How can councils tackle the carbon impact of waste?
Scotland, like many countries, measures its progress on waste with weight-based targets. This means all of Scotland’s waste is weighed and these measurements are used to calculate our recycling and landfill rates.
However, there is a problem with this approach – the easiest way for a council or business to increase its recycling rate is to concentrate on the heaviest materials, like bricks, concrete and soil. Lighter materials, such as textiles and plastics, can be overlooked even though they are more significant in environmental terms (see graph).

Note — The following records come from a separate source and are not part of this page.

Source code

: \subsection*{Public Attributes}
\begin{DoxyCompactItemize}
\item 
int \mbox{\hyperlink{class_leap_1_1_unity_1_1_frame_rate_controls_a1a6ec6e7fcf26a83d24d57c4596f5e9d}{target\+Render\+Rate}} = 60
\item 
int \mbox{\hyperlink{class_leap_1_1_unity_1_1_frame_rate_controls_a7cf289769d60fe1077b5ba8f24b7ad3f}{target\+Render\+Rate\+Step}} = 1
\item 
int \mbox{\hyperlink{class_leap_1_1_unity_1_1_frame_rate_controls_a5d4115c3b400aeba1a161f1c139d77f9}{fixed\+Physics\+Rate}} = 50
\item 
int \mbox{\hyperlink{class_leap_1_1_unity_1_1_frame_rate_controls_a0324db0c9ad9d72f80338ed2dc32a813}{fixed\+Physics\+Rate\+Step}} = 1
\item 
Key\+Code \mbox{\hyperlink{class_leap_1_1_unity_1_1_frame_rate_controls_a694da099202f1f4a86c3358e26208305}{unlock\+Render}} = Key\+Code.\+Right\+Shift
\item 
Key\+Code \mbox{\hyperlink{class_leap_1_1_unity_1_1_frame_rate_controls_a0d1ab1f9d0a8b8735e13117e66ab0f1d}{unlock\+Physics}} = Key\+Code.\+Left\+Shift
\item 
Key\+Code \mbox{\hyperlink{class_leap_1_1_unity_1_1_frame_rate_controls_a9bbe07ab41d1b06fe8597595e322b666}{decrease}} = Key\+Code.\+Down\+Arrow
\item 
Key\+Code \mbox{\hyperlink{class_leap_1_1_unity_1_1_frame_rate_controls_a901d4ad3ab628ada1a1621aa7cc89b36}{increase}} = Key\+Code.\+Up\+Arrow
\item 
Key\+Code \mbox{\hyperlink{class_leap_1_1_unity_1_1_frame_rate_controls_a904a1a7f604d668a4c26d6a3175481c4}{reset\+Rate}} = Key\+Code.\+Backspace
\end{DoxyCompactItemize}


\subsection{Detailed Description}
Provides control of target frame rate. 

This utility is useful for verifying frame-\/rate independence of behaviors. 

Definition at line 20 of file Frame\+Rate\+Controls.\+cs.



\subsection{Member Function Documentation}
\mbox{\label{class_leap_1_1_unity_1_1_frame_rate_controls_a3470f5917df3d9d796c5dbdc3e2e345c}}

If we want our waste systems to be more sustainable, a carbon-based target would be a better approach.
Carbon impact of different types of waste
(From ZWS 2022)
Where Scotland differs to other countries is that it has already pioneered a carbon-based measurement for waste which does exactly this. Since 2011, Zero Waste Scotland has calculated the carbon impact of Scotland’s waste using the Carbon Metric.
This tool measures the whole-life carbon impacts of waste, from resource extraction and manufacturing emissions, right through to waste management emissions, regardless of where in the world these impacts occur.
It is important to consider emissions across the whole life of materials, not just those which occur in Scotland, because about 50% of our goods and services are imported. The greatest benefit of recycling often comes from reducing the demand for resource extraction to make new products. By measuring and understanding the whole life carbon impacts of materials, the Carbon Metric allows decision makers to make more informed choices about how to reduce these impacts, wherever they occur.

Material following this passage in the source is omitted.